TULSA, Oklahoma - The course for this year's Tulsa Run is changing, all because of an upcoming $350-million park project.

Construction of The Gathering Place is expected to close the main part of the race course which is usually Riverside Drive, but now the run will make some turns through midtown to avoid the closure.

The Tulsa Sports Commission released a new map of the course Monday morning.  

See a map of the new course on TulsaSports.org.

The race will still start at 6th and Boulder and end at 4th and Boston.  But because "The Gathering Place" construction which is expected to start sometime this fall, Tulsa's oldest road race will change course.

The new 9.3-mile course is going to be hilly and test some of the fittest runners around; and for drivers, the new course means the roads you once used to avoid the race will now be closed.

Bobby Bomer is a long time runner of Tulsa's oldest road race. He finished his first Tulsa Run back in 1979 and he still has the shirt to prove it.

Bomer and his fellow runners are getting their first look at this year's course map that takes them on a new path.

"This new course that I saw is going to be a real challenge.
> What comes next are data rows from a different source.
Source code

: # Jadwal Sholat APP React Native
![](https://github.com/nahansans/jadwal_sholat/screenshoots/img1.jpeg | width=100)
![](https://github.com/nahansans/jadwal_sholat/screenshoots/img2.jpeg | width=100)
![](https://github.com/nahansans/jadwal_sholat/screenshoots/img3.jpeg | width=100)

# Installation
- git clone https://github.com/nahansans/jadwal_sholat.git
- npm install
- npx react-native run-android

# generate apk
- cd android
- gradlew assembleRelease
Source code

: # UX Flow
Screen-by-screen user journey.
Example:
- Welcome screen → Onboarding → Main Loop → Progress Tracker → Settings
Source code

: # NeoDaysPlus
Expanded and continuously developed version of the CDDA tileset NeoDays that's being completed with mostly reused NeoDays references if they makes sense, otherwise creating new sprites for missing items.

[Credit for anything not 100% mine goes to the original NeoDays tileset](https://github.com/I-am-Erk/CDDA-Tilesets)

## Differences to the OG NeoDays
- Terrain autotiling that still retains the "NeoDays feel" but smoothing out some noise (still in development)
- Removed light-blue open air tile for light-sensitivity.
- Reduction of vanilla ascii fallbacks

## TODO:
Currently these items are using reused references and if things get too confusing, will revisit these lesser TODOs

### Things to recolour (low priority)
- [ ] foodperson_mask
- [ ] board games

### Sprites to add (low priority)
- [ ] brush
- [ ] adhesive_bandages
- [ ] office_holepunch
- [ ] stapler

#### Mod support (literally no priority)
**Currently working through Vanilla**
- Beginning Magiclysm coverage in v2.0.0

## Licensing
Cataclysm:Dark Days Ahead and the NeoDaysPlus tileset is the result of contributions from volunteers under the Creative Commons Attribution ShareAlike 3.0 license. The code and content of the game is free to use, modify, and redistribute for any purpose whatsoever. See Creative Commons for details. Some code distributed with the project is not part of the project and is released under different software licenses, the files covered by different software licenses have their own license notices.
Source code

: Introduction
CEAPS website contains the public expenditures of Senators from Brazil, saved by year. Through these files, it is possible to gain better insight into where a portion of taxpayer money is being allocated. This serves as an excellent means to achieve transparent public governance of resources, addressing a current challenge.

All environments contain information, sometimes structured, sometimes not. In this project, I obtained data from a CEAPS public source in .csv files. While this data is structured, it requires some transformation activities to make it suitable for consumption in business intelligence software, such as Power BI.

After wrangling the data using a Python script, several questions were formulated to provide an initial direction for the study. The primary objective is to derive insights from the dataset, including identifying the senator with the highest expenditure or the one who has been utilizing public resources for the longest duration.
I think it's maybe the toughest course we've had to date,” Bomer said.

Anticipated construction at The Gathering Place along Riverside Drive is why race officials had to make a new course map this year.

"Normally we would do an 'out and back' on Riverside that would take up a large portion of our run, so now we're going to btravelingng more of Midtown,” said Race Director, Heath Aucoin.

At Monday's kickoff event, Aucoin unveiled the new course map. The flatter Riverside Drive will be replaced with the rolling hills of midtown, where runners make the climb through Cherry Street.

Instead of hugging the Arkansas River, runners will make their way down to the hillier portions of Peoria.

This new course is something runners will have to prepare for. Bomer said runners will have to learn how to maximize their endurance on the hilly course.

"Those that go out too fast, they're going to have a long day,” Bomer said. "It's rolling hills you get to run down. If you understand racing and you run downhill right, and you don't burn too much energy running uphill, and then you'll do fine,"

Aucoin expects blocked off roads in midtown to open up as runners get closer to the finish line.

"Riverside really didn't affect much traffic, so now we're going to be doing rolling road blocks and we kind of separated the race out, so we're trying to spread it out so the traffic can go through and we won't affect traffic as much," Aucoin said.

Expect the main 15k course to be closed from nine to noon on race day, October 25th.